Anemia is a reduction in the number of red blood cells (RBCs); in the amount of hemoglobin in the blood
(hemoglobin is the iron-containing pigment of the red blood cells that carry oxygen from the lungs to the
tissues); and in another related index called hematocrit (the volume of RBCs after they have been spun in a
centrifuge). All three values are measured on a complete blood count, also referred to as a CBC.

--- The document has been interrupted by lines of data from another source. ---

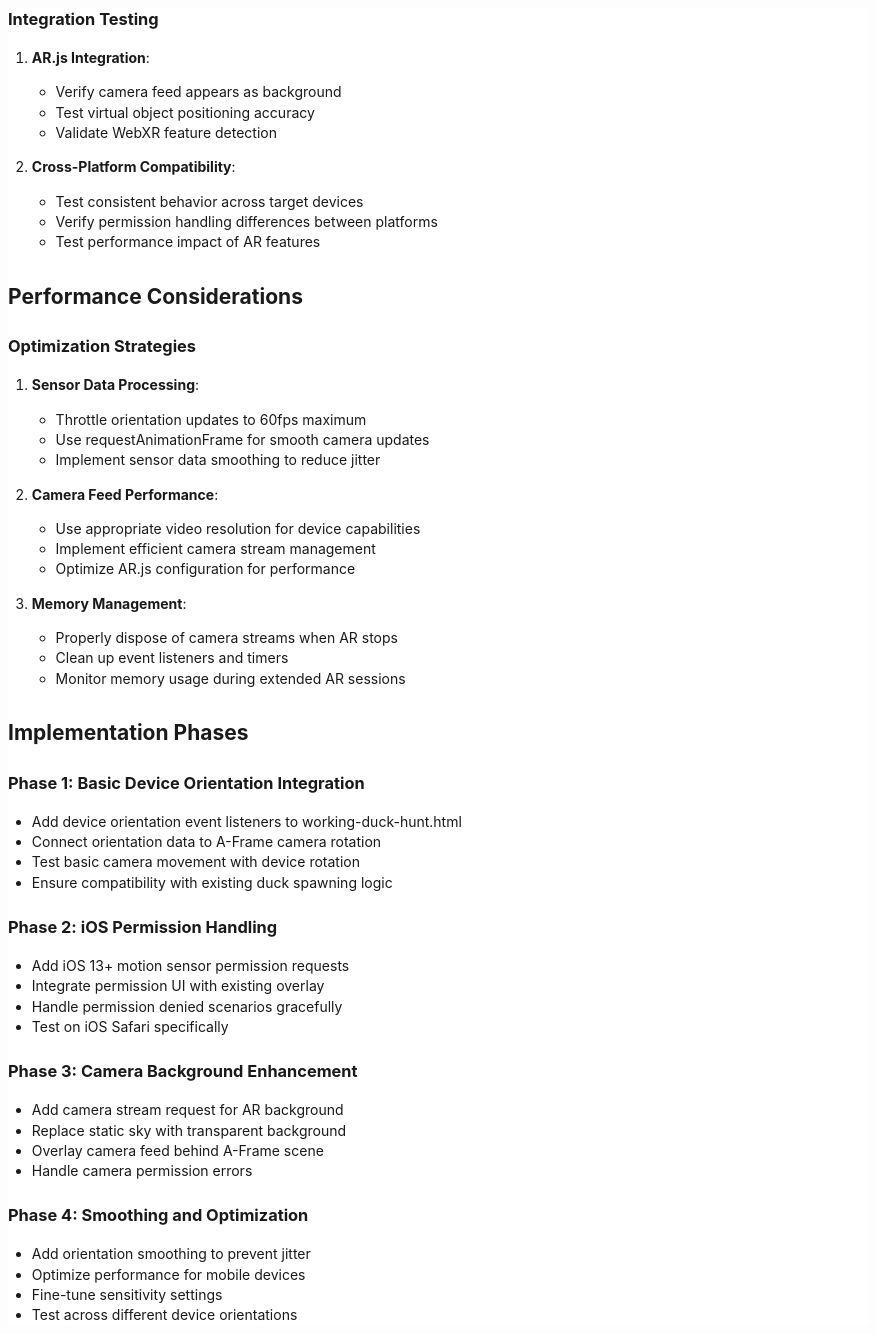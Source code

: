### Integration Testing
1. **AR.js Integration**:
   - Verify camera feed appears as background
   - Test virtual object positioning accuracy
   - Validate WebXR feature detection

2. **Cross-Platform Compatibility**:
   - Test consistent behavior across target devices
   - Verify permission handling differences between platforms
   - Test performance impact of AR features

## Performance Considerations

### Optimization Strategies
1. **Sensor Data Processing**:
   - Throttle orientation updates to 60fps maximum
   - Use requestAnimationFrame for smooth camera updates
   - Implement sensor data smoothing to reduce jitter

2. **Camera Feed Performance**:
   - Use appropriate video resolution for device capabilities
   - Implement efficient camera stream management
   - Optimize AR.js configuration for performance

3. **Memory Management**:
   - Properly dispose of camera streams when AR stops
   - Clean up event listeners and timers
   - Monitor memory usage during extended AR sessions

## Implementation Phases

### Phase 1: Basic Device Orientation Integration
- Add device orientation event listeners to working-duck-hunt.html
- Connect orientation data to A-Frame camera rotation
- Test basic camera movement with device rotation
- Ensure compatibility with existing duck spawning logic

### Phase 2: iOS Permission Handling
- Add iOS 13+ motion sensor permission requests
- Integrate permission UI with existing overlay
- Handle permission denied scenarios gracefully
- Test on iOS Safari specifically

### Phase 3: Camera Background Enhancement
- Add camera stream request for AR background
- Replace static sky with transparent background
- Overlay camera feed behind A-Frame scene
- Handle camera permission errors

### Phase 4: Smoothing and Optimization
- Add orientation smoothing to prevent jitter
- Optimize performance for mobile devices
- Fine-tune sensitivity settings
- Test across different device orientations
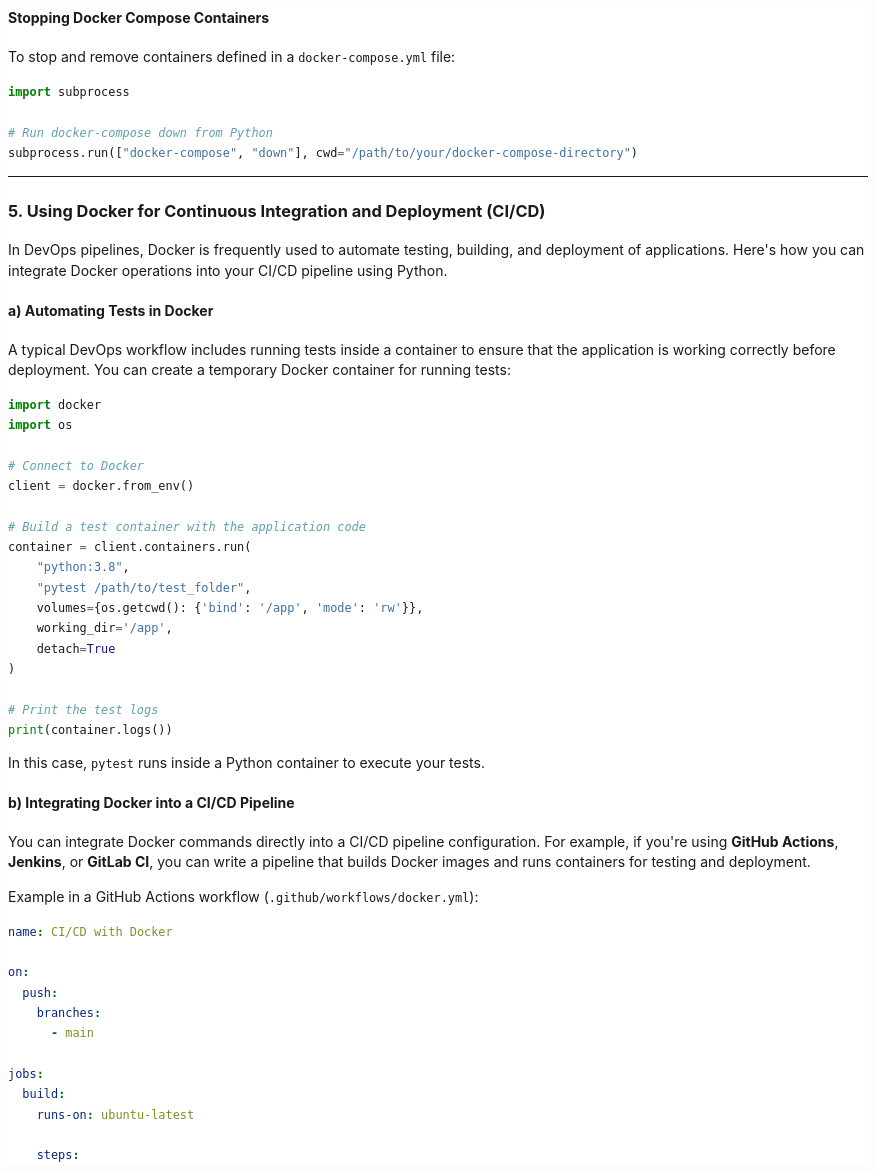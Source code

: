 #### **Stopping Docker Compose Containers**

To stop and remove containers defined in a `docker-compose.yml` file:

```python
import subprocess

# Run docker-compose down from Python
subprocess.run(["docker-compose", "down"], cwd="/path/to/your/docker-compose-directory")
```

---

### **5. Using Docker for Continuous Integration and Deployment (CI/CD)**

In DevOps pipelines, Docker is frequently used to automate testing, building, and deployment of applications. Here's how you can integrate Docker operations into your CI/CD pipeline using Python.

#### **a) Automating Tests in Docker**

A typical DevOps workflow includes running tests inside a container to ensure that the application is working correctly before deployment. You can create a temporary Docker container for running tests:

```python
import docker
import os

# Connect to Docker
client = docker.from_env()

# Build a test container with the application code
container = client.containers.run(
    "python:3.8",
    "pytest /path/to/test_folder",
    volumes={os.getcwd(): {'bind': '/app', 'mode': 'rw'}},
    working_dir='/app',
    detach=True
)

# Print the test logs
print(container.logs())
```

In this case, `pytest` runs inside a Python container to execute your tests.

#### **b) Integrating Docker into a CI/CD Pipeline**

You can integrate Docker commands directly into a CI/CD pipeline configuration. For example, if you're using **GitHub Actions**, **Jenkins**, or **GitLab CI**, you can write a pipeline that builds Docker images and runs containers for testing and deployment.

Example in a GitHub Actions workflow (`.github/workflows/docker.yml`):

```yaml
name: CI/CD with Docker

on:
  push:
    branches:
      - main

jobs:
  build:
    runs-on: ubuntu-latest

    steps:
```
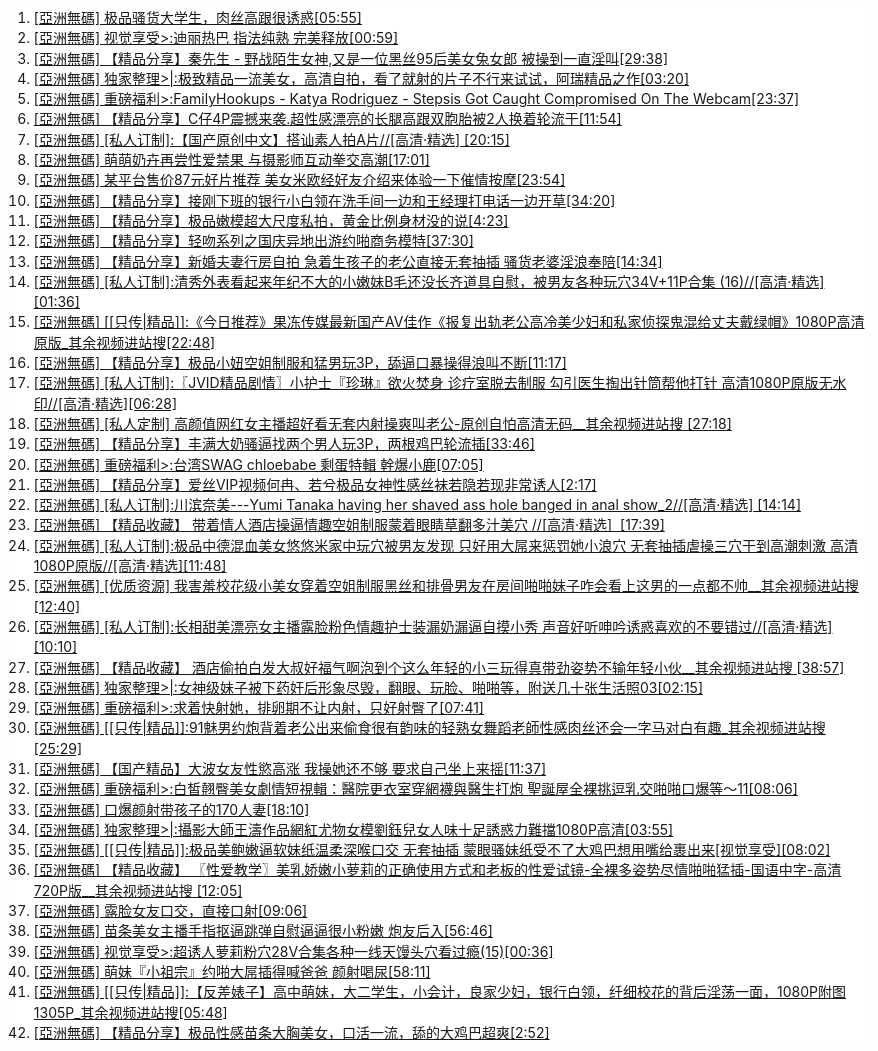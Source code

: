 1. [ [亞洲無碼] 极品骚货大学生，肉丝高跟很诱惑[05:55] ]( http://91.9p9.xyz/ev.php?VID=00e8SQj3W64HTCWDGz9wZnnK9vybdfDiC0Jwlk5zb9N3MEPkBufPGxx27w)
1. [ [亞洲無碼] 视觉享受&gt;:迪丽热巴 指法纯熟 完美释放[00:59] ]( https://xxhu96.com/embed/5188)
1. [ [亞洲無碼] 【精品分享】秦先生 - 野战陌生女神,又是一位黑丝95后美女兔女郎 被操到一直淫叫[29:38] ]( https://ooaa010.com/play/video.php?id=30)
1. [ [亞洲無碼] 独家整理&gt;|:极致精品一流美女，高清自拍，看了就射的片子不行来试试，阿瑞精品之作[03:20] ]( https://ppx247.com/embed/121)
1. [ [亞洲無碼] 重磅福利&gt;:FamilyHookups - Katya Rodriguez - Stepsis Got Caught Compromised On The Webcam[23:37] ]( https://xxhu96.com/embed/6165)
1. [ [亞洲無碼] 【精品分享】C仔4P震撼来袭.超性感漂亮的长腿高跟双胞胎被2人换着轮流干[11:54] ]( https://ooaa010.com/play/video.php?id=23)
1. [ [亞洲無碼] [私人订制]:【国产原创中文】搭讪素人拍A片//[高清·精选] [20:15] ]( https://yuese130.com/embed/37005)
1. [ [亞洲無碼] 萌萌奶卉再尝性爱禁果 与摄影师互动拳交高潮[17:01] ]( https://kkembed.kdwshell.com/embed/92231)
1. [ [亞洲無碼] 某平台售价87元好片推荐 美女米欧经好友介绍来体验一下催情按摩[23:54] ]( https://kkembed.kdwshell.com/embed/92237)
1. [ [亞洲無碼] 【精品分享】接刚下班的银行小白领在洗手间一边和王经理打电话一边开草[34:20] ]( https://ooaa010.com/play/video.php?id=29)
1. [ [亞洲無碼] 【精品分享】极品嫩模超大尺度私拍，黄金比例身材没的说[4:23] ]( https://ooaa010.com/play/video.php?id=33)
1. [ [亞洲無碼] 【精品分享】轻吻系列之国庆异地出游约啪商务模特[37:30] ]( https://ooaa010.com/play/video.php?id=28)
1. [ [亞洲無碼] 【精品分享】新婚夫妻行房自拍 急着生孩子的老公直接无套抽插 骚货老婆淫浪奉陪[14:34] ]( https://www.888dav.com/vod/86486/)
1. [ [亞洲無碼] [私人订制]:清秀外表看起来年纪不大的小嫩妹B毛还没长齐道具自慰，被男友各种玩穴34V+11P合集 (16)//[高清·精选] [01:36] ]( https://yuese130.com/embed/14402)
1. [ [亞洲無碼] [[只传|精品]]:《今日推荐》果冻传媒最新国产AV佳作《报复出轨老公高冷美少妇和私家侦探鬼混给丈夫戴绿帽》1080P高清原版_其余视频进站搜[22:48] ]( https://yaoshe158.com/embed/64387)
1. [ [亞洲無碼] 【精品分享】极品小妞空姐制服和猛男玩3P，舔逼口暴操得浪叫不断[11:17] ]( https://ooaa010.com/play/video.php?id=21)
1. [ [亞洲無碼] [私人订制]:〖JVID精品剧情〗小护士『珍琳』欲火焚身 诊疗室脱去制服 勾引医生掏出针筒帮他打针 高清1080P原版无水印//[高清·精选][06:28] ]( https://yuese130.com/embed/34136)
1. [ [亞洲無碼] [私人定制] 高颜值网红女主播超好看无套内射操爽叫老公-原创自怕高清无码__其余视频进站搜 [27:18] ]( https://ssp42.cc/bbsembed/21322f43d50ae547f3d27b2b400781251fc8f?id=6921)
1. [ [亞洲無碼] 【精品分享】丰满大奶骚逼找两个男人玩3P，两根鸡巴轮流插[33:46] ]( https://ooaa010.com/play/video.php?id=20)
1. [ [亞洲無碼] 重磅福利&gt;:台湾SWAG chloebabe 剩蛋特輯 幹爆小鹿[07:05] ]( https://xxhu96.com/embed/11183)
1. [ [亞洲無碼] 【精品分享】爱丝VIP视频何冉、若兮极品女神性感丝袜若隐若现非常诱人[2:17] ]( https://ooaa010.com/play/video.php?id=22)
1. [ [亞洲無碼] [私人订制]:川滨奈美---Yumi Tanaka having her shaved ass hole banged in anal show_2//[高清·精选] [14:14] ]( https://yuese130.com/embed/10991)
1. [ [亞洲無碼] 【精品收藏】 带着情人酒店操逼情趣空姐制服蒙着眼睛草翻多汁美穴 //[高清·精选]&nbsp; [17:39] ]( https://ssp42.cc/bbsembed/21322e65c517be5d6eac1494d4533f225c4b3?id=2929)
1. [ [亞洲無碼] [私人订制]:极品中德混血美女悠悠米家中玩穴被男友发现 只好用大屌来惩罚她小浪穴 无套抽插虐操三穴干到高潮刺激 高清1080P原版//[高清·精选][11:48] ]( https://yuese130.com/embed/41192)
1. [ [亞洲無碼] [优质资源] 我害羞校花级小美女穿着空姐制服黑丝和排骨男友在房间啪啪妹子咋会看上这男的一点都不帅__其余视频进站搜 [12:40] ]( https://ssp42.cc/bbsembed/2132209a083ee2f42b8a03a373654b8654e4d?id=3229)
1. [ [亞洲無碼] [私人订制]:长相甜美漂亮女主播露脸粉色情趣护士装漏奶漏逼自摸小秀 声音好听呻吟诱惑喜欢的不要错过//[高清·精选] [10:10] ]( https://yuese130.com/embed/9596)
1. [ [亞洲無碼] 【精品收藏】 酒店偷拍白发大叔好福气啊泡到个这么年轻的小三玩得真带劲姿势不输年轻小伙__其余视频进站搜 [38:57] ]( https://ssp42.cc/bbsembed/21322e257e70ad67da7fe9a3ecaf708c151ff?id=6250)
1. [ [亞洲無碼] 独家整理&gt;|:女神级妹子被下药奸后形象尽毁，翻眼、玩脸、啪啪等，附送几十张生活照03[02:15] ]( https://ppx247.com/embed/19784)
1. [ [亞洲無碼] 重磅福利&gt;:求着快射她，排卵期不让内射，只好射臀了[07:41] ]( https://hctv28.xyz/embed/24741)
1. [ [亞洲無碼] [[只传|精品]]:91魅男约炮背着老公出来偷食很有韵味的轻熟女舞蹈老師性感肉丝还会一字马对白有趣_其余视频进站搜[25:29] ]( https://jjdong39.com/embed/4170)
1. [ [亞洲無碼] 【国产精品】大波女友性慾高涨 我操她还不够 要求自己坐上来摇[11:37] ]( https://www.888dav.com/vod/82053/)
1. [ [亞洲無碼] 重磅福利&gt;:白皙翹臀美女劇情短視輯：醫院更衣室穿網襪與醫生打炮 聖誕屋全裸挑逗乳交啪啪口爆等～11[08:06] ]( https://hctv28.xyz/embed/1300)
1. [ [亞洲無碼] 口爆颜射带孩子的170人妻[18:10] ]( http://91.9p9.xyz/ev.php?VID=9a39bVAb7eN1dkFMxz8bfFJ2obI3YLh1FCux6r1Gp4qqRW4lwMhm9AibsA)
1. [ [亞洲無碼] 独家整理&gt;|:攝影大師王濤作品網紅尤物女模劉鈺兒女人味十足誘惑力難擋1080P高清[03:55] ]( https://ppx247.com/embed/33167)
1. [ [亞洲無碼] [[只传|精品]]:极品美鲍嫩逼软妹纸温柔深喉口交 无套抽插 蒙眼骚妹纸受不了大鸡巴想用嘴给裹出来[视觉享受][08:02] ]( https://yaoshe158.com/embed/3959)
1. [ [亞洲無碼] 【精品收藏】 〖性爱教学〗美乳娇嫩小萝莉的正确使用方式和老板的性爱试镜-全裸多姿势尽情啪啪猛插-国语中字-高清720P版__其余视频进站搜 [12:05] ]( https://ssp42.cc/bbsembed/21322da069fa99a4262f776cae66f652144fa?id=1346)
1. [ [亞洲無碼] 露脸女友口交，直接口射[09:06] ]( http://91.9p9.xyz/ev.php?VID=6580DVVJxcweVkXgCW3KRCvo0eBFBQ0hmY9liZIbQ41j7dJwj1h3Zl6Axw)
1. [ [亞洲無碼] 苗条美女主播手指抠逼跳弹自慰逼逼很小粉嫩 炮友后入[56:46] ]( https://kkembed.kdwshell.com/embed/92229)
1. [ [亞洲無碼] 视觉享受&gt;:超诱人萝莉粉穴28V合集各种一线天馒头穴看过瘾(15)[00:36] ]( https://xxhu96.com/embed/2890)
1. [ [亞洲無碼] 萌妹『小祖宗』约啪大屌插得喊爸爸 颜射喝尿[58:11] ]( https://kkembed.kdwshell.com/embed/92227)
1. [ [亞洲無碼] [[只传|精品]]:【反差婊子】高中萌妹，大二学生，小会计，良家少妇，银行白领，纤细校花的背后淫荡一面，1080P附图1305P_其余视频进站搜[05:48] ]( https://yaoshe158.com/embed/47846)
1. [ [亞洲無碼] 【精品分享】极品性感苗条大胸美女，口活一流，舔的大鸡巴超爽[2:52] ]( https://ooaa010.com/play/video.php?id=36)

Iron-deficiency anemia can be distinguished from most other forms of anemia by the fact that it causes RBCs
to be abnormally small and pale, an observation easily appreciated by viewing a blood sample through a
microscope.
Iron deficiency also can occur, even if someone is not anemic. Symptoms of iron deficiency without anemia
may include fatigue, mood changes, and decreased cognitive function. Blood tests (such as serum ferritin,
which measures the body’s iron stores) are available to detect iron deficiency, with or without
anemia.
Iron deficiency, whether it is severe enough to lead to anemia or not, can have many non-nutritional
causes (such as excessive menstrual bleeding, bleeding ulcers, hemorrhoids,
gastrointestinal bleeding caused by aspirin or related drugs, frequent
blood donations, or colon cancer) or can be caused by a lack of
dietary iron. Menstrual bleeding is probably the leading cause of iron
deficiency. However, despite common beliefs to the contrary, only about one premenopausal woman in ten is
iron deficient.1 Deficiency of vitamin
B12, folic acid, vitamin B6, or
copper can cause other forms of anemia, and there are many other causes of
anemia that are unrelated to nutrition. This article will only cover iron-deficiency anemia.